REQUIRED WORK: Every entry must be given again exactly. Include no pictures.

DATA FOR PROCESSING:

-- -- --

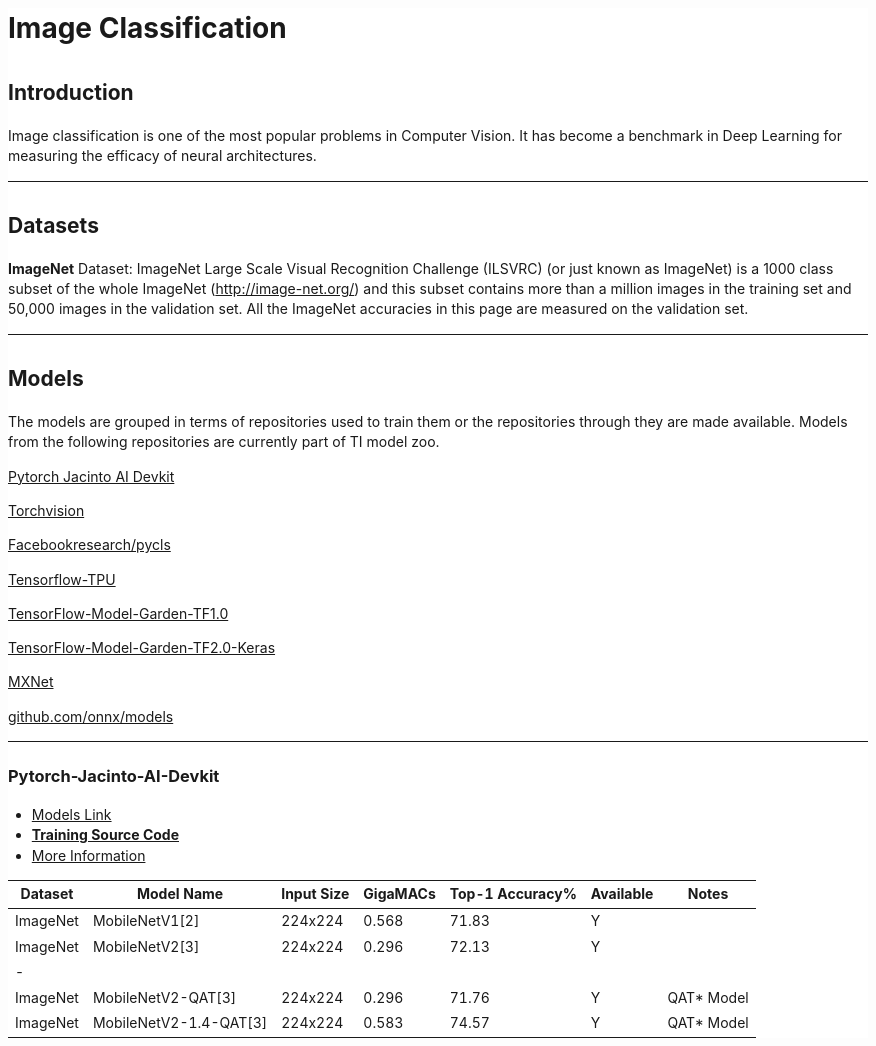 # Image Classification


## Introduction
Image classification is one of the most popular problems in Computer Vision. It has become a benchmark in Deep Learning for measuring the efficacy of neural architectures.

---

## Datasets
**ImageNet** Dataset: ImageNet Large Scale Visual Recognition Challenge (ILSVRC) (or just known as ImageNet) is a 1000 class subset of the whole ImageNet (http://image-net.org/) and this subset contains more than a million images in the training set and 50,000 images in the validation set. All the ImageNet accuracies in this page are measured on the validation set.

---

## Models 
The models are grouped in terms of repositories used to train them or the repositories through they are made available. Models from the following repositories are currently part of TI model zoo.

[Pytorch Jacinto AI Devkit](#Pytorch-Jacinto-AI-Devkit)

[Torchvision](#Torchvision-models)

[Facebookresearch/pycls](#Facebookresearch/pycls)

[Tensorflow-TPU](#Tensorflow-TPU-Models)

[TensorFlow-Model-Garden-TF1.0](#TensorFlow-Model-Garden-TF1.0)

[TensorFlow-Model-Garden-TF2.0-Keras](#TensorFlow-Model-Garden-TF2.0-Keras)

[MXNet](#MXNet-Models)

[github.com/onnx/models](#Models-From-github.com/onnx/models)

---

<div id="Pytorch-Jacinto-AI-Devkit"></div>

### Pytorch-Jacinto-AI-Devkit
- [Models Link](https://git.ti.com/cgit/jacinto-ai/jacinto-ai-modelzoo/tree/models/vision/classification/imagenet1k/edgeai-tv/)
- **[Training Source Code](https://git.ti.com/cgit/jacinto-ai/pytorch-jacinto-ai-devkit/about/)**
- [More Information](https://git.ti.com/cgit/jacinto-ai/pytorch-jacinto-ai-devkit/about/docs/Image_Classification.md)

|Dataset  |Model Name             |Input Size|GigaMACs|Top-1 Accuracy%|Available|Notes    |
|---------|----------             |----------|--------|--------       |---------|------   |
|ImageNet |MobileNetV1[2]         |224x224   |0.568   |71.83          |Y        |         |
|ImageNet |MobileNetV2[3]         |224x224   |0.296   |72.13          |Y        |         |
|-
|ImageNet |MobileNetV2-QAT[3]     |224x224   |0.296   |71.76          |Y        |QAT* Model|
|ImageNet |MobileNetV2-1.4-QAT[3] |224x224   |0.583   |74.57          |Y        |QAT* Model|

-- -- --

COMPLETED TASK:
 # Image Classification


## Introduction
Image classification is one of the most popular problems in Computer Vision. It has become a benchmark in Deep Learning for measuring the efficacy of neural architectures.

---

## Datasets
**ImageNet** Dataset: ImageNet Large Scale Visual Recognition Challenge (ILSVRC) (or just known as ImageNet) is a 1000 class subset of the whole ImageNet (http://image-net.org/) and this subset contains more than a million images in the training set and 50,000 images in the validation set. All the ImageNet accuracies in this page are measured on the validation set.

---

## Models 
The models are grouped in terms of repositories used to train them or the repositories through they are made available. Models from the following repositories are currently part of TI model zoo.

[Pytorch Jacinto AI Devkit](#Pytorch-Jacinto-AI-Devkit)

[Torchvision](#Torchvision-models)

[Facebookresearch/pycls](#Facebookresearch/pycls)

[Tensorflow-TPU](#Tensorflow-TPU-Models)

[TensorFlow-Model-Garden-TF1.0](#TensorFlow-Model-Garden-TF1.0)

[TensorFlow-Model-Garden-TF2.0-Keras](#TensorFlow-Model-Garden-TF2.0-Keras)

[MXNet](#MXNet-Models)

[github.com/onnx/models](#Models-From-github.com/onnx/models)

---

<div id="Pytorch-Jacinto-AI-Devkit"></div>

### Pytorch-Jacinto-AI-Devkit
- [Models Link](https://git.ti.com/cgit/jacinto-ai/jacinto-ai-modelzoo/tree/models/vision/classification/imagenet1k/edgeai-tv/)
- **[Training Source Code](https://git.ti.com/cgit/jacinto-ai/pytorch-jacinto-ai-devkit/about/)**
- [More Information](https://git.ti.com/cgit/jacinto-ai/pytorch-jacinto-ai-devkit/about/docs/Image_Classification.md)

|Dataset  |Model Name             |Input Size|GigaMACs|Top-1 Accuracy%|Available|Notes    |
|---------|----------             |----------|--------|--------       |---------|------   |
|ImageNet |MobileNetV1[2]         |224x224   |0.568   |71.83          |Y        |         |
|ImageNet |MobileNetV2[3]         |224x224   |0.296   |72.13          |Y        |         |
|-
|ImageNet |MobileNetV2-QAT[3]     |224x224   |0.296   |71.76          |Y        |QAT* Model|
|ImageNet |MobileNetV2-1.4-QAT[3] |224x224   |0.583   |74.57          |Y        |QAT* Model|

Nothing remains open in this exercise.